** DESCRIPTION OF THE TASK **
Pull every line containing "gameEngine" out of the material below.
MATERIAL PROVIDED Start Marker
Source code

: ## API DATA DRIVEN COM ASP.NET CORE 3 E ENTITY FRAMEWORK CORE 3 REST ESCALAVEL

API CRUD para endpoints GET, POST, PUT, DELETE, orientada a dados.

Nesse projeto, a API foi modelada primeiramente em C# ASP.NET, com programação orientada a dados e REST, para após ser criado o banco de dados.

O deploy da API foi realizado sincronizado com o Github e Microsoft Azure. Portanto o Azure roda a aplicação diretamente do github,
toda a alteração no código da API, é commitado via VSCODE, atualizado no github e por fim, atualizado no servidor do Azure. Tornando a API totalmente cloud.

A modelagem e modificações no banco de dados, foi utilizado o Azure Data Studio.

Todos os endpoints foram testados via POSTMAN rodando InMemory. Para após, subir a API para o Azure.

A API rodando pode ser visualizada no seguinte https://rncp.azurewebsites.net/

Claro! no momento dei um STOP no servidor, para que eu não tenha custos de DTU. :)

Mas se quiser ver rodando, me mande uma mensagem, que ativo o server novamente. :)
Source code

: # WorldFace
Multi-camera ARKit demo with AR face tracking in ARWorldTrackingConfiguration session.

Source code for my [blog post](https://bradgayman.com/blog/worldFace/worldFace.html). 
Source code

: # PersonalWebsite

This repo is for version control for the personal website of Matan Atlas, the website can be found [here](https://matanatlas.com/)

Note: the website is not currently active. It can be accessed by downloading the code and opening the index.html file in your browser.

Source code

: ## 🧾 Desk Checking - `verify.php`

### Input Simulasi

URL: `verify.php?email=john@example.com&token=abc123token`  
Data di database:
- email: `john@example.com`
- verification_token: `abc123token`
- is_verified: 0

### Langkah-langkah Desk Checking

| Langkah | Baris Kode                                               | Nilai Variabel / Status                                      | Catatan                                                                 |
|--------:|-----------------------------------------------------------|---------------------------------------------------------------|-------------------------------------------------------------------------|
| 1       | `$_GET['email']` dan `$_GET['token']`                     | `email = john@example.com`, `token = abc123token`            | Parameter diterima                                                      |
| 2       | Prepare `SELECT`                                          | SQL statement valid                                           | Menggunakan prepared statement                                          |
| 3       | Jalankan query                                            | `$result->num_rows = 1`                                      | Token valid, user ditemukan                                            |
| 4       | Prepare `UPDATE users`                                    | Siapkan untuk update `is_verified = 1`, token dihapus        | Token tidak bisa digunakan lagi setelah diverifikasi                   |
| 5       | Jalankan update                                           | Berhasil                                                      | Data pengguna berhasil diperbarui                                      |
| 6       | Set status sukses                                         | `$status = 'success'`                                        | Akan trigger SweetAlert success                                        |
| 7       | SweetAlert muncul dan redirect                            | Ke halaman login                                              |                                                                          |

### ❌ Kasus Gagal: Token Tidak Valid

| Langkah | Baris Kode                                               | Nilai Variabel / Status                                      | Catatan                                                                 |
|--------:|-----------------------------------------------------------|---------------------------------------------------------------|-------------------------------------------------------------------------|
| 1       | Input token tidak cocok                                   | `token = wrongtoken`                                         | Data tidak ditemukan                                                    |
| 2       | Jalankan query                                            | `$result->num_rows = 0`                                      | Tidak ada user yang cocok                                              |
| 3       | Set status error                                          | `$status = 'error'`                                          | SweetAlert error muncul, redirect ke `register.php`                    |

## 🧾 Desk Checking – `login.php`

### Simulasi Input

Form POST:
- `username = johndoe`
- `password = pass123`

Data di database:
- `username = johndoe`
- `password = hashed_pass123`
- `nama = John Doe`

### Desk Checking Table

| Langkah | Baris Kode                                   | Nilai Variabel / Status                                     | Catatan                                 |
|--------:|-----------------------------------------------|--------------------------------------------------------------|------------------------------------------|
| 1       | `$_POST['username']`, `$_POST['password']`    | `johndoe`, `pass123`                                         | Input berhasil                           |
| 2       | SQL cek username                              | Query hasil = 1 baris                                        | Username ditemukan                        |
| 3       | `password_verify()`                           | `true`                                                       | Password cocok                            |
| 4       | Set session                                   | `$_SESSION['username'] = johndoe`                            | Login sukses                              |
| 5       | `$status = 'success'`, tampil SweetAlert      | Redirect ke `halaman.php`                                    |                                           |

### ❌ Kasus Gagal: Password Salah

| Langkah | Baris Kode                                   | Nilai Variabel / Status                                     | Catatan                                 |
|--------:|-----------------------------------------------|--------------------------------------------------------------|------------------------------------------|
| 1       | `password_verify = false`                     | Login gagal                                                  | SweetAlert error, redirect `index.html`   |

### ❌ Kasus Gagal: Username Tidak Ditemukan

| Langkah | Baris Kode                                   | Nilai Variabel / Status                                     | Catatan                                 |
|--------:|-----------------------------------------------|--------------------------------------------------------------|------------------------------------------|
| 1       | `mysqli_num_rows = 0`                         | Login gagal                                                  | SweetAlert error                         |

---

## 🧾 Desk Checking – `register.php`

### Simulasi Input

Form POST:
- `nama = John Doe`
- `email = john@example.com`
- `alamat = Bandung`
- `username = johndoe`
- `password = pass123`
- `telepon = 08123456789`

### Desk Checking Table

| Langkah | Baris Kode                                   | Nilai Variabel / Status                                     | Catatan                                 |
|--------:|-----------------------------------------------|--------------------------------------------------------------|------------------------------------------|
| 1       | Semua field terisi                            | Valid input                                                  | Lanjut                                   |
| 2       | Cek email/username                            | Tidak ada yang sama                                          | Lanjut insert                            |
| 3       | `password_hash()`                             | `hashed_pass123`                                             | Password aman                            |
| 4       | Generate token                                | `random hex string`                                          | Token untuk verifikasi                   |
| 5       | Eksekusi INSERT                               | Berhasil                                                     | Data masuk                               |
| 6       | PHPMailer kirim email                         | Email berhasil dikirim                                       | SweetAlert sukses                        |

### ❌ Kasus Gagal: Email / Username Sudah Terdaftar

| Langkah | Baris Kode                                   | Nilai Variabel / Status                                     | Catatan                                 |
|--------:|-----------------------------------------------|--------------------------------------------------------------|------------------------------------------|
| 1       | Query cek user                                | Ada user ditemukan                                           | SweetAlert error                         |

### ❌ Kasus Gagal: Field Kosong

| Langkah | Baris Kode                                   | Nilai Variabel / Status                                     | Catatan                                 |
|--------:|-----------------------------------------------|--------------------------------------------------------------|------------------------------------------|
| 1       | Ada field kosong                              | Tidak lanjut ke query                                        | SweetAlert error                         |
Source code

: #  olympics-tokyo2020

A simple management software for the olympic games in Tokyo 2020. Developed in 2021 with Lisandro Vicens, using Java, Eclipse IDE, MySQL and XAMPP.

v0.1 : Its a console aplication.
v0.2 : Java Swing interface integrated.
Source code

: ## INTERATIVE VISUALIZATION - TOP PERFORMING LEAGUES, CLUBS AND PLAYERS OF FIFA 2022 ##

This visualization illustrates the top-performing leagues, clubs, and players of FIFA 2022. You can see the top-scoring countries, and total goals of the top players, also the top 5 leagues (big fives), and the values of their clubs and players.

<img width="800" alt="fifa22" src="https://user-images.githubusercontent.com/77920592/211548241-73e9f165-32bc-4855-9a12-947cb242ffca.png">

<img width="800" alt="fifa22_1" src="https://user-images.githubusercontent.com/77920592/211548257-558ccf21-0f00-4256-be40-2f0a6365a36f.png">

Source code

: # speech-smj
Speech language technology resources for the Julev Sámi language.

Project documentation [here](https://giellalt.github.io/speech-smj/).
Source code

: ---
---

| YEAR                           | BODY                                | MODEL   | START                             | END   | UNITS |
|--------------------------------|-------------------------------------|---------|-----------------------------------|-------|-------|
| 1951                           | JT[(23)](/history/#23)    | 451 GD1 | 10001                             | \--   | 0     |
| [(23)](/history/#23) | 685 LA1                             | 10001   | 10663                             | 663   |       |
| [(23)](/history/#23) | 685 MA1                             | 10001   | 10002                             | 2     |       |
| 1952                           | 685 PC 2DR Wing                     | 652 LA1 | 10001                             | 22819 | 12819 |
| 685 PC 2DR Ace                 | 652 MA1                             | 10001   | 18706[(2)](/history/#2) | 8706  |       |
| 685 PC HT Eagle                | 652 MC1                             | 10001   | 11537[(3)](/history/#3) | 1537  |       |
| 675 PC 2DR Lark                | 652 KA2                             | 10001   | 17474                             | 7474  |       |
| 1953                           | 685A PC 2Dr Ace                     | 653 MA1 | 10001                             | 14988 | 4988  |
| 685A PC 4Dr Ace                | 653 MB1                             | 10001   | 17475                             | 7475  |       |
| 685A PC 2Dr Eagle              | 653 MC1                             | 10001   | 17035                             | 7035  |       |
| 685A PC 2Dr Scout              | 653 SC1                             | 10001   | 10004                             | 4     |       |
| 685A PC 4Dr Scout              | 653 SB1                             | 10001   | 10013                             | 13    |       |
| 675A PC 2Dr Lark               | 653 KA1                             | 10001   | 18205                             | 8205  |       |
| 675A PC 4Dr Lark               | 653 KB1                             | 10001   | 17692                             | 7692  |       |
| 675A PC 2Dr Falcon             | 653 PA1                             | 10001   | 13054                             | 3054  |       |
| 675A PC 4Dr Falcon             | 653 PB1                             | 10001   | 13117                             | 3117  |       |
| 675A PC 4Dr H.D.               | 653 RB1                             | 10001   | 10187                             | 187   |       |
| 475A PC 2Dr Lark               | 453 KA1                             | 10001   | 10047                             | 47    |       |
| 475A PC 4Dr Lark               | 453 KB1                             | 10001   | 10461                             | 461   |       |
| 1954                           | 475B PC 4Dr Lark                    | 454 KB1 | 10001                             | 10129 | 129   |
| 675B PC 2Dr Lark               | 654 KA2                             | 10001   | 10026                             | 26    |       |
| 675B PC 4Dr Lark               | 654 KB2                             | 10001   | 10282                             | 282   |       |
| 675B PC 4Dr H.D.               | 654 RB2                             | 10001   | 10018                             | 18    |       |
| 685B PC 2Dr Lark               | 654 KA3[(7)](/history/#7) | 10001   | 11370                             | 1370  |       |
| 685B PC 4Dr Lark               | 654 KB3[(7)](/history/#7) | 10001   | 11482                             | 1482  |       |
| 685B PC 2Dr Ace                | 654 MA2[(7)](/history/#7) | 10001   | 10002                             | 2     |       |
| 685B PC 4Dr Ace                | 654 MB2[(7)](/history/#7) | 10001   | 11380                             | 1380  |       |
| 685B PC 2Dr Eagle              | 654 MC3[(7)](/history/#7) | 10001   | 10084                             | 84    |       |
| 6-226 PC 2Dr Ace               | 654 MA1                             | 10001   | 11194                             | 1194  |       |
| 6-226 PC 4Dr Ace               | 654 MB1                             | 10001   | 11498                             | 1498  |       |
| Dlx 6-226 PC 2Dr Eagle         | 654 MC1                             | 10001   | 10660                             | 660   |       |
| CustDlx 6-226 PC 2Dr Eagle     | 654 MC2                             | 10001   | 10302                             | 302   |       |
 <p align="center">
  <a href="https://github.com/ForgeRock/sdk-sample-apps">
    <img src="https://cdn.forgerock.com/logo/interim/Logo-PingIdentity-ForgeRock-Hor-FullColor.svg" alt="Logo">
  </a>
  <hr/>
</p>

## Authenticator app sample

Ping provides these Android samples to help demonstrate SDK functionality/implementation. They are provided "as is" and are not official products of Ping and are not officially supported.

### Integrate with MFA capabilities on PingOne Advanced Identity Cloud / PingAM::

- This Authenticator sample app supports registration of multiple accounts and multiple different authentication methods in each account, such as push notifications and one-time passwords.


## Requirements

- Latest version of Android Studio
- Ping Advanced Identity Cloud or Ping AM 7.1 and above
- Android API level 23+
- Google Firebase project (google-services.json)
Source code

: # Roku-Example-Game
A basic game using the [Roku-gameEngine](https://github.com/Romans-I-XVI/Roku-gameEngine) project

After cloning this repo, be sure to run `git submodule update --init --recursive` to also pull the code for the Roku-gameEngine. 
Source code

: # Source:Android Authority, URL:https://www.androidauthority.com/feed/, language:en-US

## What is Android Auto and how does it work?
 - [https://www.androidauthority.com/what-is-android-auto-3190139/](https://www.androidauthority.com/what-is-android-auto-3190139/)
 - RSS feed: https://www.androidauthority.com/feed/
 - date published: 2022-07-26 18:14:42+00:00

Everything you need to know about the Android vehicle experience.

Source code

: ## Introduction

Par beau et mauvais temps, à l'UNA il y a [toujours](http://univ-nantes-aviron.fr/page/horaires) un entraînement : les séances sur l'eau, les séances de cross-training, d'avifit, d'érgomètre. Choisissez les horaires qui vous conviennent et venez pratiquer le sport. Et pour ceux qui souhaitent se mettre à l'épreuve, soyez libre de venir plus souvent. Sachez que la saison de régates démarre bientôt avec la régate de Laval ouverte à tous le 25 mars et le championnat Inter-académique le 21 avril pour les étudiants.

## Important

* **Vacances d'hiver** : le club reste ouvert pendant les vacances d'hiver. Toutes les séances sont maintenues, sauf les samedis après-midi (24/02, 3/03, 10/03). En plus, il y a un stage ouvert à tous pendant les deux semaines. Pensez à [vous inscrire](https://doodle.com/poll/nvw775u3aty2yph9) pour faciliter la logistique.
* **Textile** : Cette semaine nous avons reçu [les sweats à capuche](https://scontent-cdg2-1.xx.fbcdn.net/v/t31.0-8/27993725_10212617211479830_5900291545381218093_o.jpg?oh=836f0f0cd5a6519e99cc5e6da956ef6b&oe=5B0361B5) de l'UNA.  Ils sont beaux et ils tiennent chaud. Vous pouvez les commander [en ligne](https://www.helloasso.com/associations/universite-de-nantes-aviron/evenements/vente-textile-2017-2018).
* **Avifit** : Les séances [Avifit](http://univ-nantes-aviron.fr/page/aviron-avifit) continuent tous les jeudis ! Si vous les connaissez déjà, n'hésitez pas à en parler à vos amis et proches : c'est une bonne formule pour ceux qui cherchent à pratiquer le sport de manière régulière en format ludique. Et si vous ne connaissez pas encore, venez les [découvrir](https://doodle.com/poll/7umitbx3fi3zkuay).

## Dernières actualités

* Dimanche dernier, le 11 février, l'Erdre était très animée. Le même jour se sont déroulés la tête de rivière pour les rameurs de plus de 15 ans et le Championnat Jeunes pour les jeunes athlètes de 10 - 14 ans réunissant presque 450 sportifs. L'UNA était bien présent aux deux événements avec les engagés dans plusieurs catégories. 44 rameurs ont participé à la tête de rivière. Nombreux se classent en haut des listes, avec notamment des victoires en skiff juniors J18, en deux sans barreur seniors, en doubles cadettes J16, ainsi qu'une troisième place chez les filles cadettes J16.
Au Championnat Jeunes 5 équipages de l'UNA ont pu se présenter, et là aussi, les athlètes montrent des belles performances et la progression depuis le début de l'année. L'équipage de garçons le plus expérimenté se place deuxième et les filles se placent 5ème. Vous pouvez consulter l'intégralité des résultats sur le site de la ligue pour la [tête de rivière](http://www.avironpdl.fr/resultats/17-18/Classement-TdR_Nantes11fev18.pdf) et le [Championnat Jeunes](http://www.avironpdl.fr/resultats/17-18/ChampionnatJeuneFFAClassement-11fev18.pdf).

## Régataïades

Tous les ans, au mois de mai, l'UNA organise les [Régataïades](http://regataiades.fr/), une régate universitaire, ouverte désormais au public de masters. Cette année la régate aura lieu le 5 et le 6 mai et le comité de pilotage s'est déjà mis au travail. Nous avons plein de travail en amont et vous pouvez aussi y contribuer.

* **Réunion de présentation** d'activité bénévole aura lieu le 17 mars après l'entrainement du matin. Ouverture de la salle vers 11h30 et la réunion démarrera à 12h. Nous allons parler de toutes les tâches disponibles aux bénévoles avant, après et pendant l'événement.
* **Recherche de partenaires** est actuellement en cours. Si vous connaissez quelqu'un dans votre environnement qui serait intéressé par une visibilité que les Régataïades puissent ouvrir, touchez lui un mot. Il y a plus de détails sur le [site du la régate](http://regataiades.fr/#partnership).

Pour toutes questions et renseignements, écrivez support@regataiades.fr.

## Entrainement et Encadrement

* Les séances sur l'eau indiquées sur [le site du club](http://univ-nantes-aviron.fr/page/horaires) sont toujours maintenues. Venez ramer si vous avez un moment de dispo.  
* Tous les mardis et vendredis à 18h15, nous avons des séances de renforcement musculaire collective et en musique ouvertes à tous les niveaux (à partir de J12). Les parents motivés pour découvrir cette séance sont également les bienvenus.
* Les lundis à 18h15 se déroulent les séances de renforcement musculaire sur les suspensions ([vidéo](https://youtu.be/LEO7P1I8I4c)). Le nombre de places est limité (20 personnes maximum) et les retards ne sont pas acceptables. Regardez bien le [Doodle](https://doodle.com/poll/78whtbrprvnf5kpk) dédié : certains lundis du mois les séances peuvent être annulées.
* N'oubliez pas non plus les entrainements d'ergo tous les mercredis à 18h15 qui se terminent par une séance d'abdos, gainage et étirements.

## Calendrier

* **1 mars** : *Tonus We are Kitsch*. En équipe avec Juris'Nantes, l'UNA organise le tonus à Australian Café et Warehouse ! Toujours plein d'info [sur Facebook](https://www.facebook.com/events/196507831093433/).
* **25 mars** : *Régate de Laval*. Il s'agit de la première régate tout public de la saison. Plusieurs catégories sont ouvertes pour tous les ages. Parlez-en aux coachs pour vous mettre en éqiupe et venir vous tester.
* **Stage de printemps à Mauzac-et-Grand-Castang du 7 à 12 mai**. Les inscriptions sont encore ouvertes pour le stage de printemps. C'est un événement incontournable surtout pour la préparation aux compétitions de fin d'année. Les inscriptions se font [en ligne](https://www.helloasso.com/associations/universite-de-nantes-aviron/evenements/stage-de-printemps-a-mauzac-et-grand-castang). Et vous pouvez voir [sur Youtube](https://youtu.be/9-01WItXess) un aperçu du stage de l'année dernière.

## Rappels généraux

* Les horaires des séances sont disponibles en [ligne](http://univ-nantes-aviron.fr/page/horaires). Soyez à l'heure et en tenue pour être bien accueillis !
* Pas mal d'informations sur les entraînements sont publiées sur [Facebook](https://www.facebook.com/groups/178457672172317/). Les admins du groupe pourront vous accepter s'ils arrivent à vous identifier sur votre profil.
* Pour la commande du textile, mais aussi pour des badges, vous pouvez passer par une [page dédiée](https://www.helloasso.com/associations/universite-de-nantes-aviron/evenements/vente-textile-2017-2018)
MATERIAL PROVIDED End Marker
** SOLUTION **
A basic game using the [Roku-gameEngine](https://github.com/Romans-I-XVI/Roku-gameEngine) project
After cloning this repo, be sure to run `git submodule update --init --recursive` to also pull the code for the Roku-gameEngine. 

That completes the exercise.